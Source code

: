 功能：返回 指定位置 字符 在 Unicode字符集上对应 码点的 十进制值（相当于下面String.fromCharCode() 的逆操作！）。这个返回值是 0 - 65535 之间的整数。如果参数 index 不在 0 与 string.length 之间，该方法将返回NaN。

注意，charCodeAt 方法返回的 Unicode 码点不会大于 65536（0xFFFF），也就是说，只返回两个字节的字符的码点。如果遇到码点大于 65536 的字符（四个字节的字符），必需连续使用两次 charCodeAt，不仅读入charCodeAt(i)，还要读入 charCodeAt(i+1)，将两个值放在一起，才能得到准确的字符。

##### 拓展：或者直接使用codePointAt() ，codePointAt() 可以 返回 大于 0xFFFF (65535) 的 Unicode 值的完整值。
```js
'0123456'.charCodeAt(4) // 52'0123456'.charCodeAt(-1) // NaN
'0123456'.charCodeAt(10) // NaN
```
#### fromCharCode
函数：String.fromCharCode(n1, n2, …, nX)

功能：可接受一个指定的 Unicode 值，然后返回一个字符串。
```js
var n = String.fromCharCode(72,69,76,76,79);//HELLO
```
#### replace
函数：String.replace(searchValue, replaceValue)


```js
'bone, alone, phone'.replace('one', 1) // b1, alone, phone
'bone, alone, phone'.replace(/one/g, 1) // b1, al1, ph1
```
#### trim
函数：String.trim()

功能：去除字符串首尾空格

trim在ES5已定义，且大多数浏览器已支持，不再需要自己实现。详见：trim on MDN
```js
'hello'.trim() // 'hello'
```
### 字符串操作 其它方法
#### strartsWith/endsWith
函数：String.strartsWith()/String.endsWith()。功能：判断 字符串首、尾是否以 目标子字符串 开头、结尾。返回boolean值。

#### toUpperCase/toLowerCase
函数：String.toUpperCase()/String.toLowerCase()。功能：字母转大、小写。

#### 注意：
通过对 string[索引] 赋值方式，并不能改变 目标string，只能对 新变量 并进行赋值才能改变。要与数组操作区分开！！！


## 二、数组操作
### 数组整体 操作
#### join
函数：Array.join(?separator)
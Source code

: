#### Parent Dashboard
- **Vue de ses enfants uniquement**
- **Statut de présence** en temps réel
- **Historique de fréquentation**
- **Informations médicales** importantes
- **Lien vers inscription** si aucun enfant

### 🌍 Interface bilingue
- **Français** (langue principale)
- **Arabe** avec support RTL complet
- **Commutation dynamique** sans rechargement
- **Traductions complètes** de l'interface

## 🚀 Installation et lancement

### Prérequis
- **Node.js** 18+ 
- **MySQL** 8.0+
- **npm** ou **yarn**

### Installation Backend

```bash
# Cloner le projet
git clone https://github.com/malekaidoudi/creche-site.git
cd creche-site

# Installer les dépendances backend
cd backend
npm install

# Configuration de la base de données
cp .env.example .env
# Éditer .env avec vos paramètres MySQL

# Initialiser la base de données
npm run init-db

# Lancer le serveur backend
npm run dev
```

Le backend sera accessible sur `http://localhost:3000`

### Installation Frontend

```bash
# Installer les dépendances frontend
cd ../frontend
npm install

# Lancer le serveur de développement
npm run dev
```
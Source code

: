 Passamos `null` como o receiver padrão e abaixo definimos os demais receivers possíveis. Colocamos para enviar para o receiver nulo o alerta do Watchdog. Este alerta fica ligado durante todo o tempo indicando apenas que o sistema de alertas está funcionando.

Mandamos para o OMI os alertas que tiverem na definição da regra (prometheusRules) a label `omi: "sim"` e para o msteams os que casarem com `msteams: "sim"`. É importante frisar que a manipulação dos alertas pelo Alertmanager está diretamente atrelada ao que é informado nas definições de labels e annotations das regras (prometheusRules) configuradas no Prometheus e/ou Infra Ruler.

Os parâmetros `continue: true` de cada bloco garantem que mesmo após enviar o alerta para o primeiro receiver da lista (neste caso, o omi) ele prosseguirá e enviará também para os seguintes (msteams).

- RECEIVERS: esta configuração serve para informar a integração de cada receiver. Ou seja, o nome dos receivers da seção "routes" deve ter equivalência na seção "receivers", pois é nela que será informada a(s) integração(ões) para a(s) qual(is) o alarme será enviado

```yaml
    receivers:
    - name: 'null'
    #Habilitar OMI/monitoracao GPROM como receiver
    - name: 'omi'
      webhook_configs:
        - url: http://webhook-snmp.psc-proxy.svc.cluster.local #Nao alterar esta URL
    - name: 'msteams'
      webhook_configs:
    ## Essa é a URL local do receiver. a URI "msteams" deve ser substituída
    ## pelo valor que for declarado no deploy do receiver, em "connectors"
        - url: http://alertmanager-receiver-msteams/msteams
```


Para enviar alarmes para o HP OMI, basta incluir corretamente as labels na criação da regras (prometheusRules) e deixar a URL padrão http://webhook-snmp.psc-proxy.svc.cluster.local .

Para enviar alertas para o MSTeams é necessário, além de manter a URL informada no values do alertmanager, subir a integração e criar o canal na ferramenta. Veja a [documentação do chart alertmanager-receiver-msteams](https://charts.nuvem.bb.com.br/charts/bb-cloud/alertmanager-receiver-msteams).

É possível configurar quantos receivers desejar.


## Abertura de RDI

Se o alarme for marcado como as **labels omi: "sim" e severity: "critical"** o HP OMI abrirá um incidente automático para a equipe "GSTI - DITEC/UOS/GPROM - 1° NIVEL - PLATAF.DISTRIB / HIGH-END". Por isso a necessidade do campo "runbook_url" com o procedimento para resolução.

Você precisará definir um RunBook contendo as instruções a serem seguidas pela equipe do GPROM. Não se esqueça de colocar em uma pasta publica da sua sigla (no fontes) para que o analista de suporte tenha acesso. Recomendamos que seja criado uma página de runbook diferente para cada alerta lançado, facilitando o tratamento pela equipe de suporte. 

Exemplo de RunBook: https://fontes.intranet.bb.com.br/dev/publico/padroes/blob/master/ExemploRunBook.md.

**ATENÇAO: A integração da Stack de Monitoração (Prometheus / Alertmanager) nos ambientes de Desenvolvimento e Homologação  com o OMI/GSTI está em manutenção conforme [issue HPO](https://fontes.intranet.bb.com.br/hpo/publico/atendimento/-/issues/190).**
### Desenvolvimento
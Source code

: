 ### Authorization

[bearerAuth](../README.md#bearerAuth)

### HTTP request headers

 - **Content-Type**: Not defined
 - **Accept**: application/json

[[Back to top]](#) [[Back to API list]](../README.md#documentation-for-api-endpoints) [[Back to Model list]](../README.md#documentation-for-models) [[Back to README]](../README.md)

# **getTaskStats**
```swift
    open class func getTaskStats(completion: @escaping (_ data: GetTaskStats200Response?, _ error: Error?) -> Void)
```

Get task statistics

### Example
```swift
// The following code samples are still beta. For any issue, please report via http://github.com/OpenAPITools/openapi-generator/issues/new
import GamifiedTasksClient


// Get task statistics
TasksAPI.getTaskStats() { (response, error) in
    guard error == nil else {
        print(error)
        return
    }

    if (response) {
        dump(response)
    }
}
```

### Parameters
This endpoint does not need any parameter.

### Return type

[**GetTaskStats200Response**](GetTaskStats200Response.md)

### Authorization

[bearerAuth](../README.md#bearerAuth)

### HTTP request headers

********************

- **Task details**
Your answer must be a single number: the count of lines in the records above that contain "dépendances".

- **Output of the exercise**
2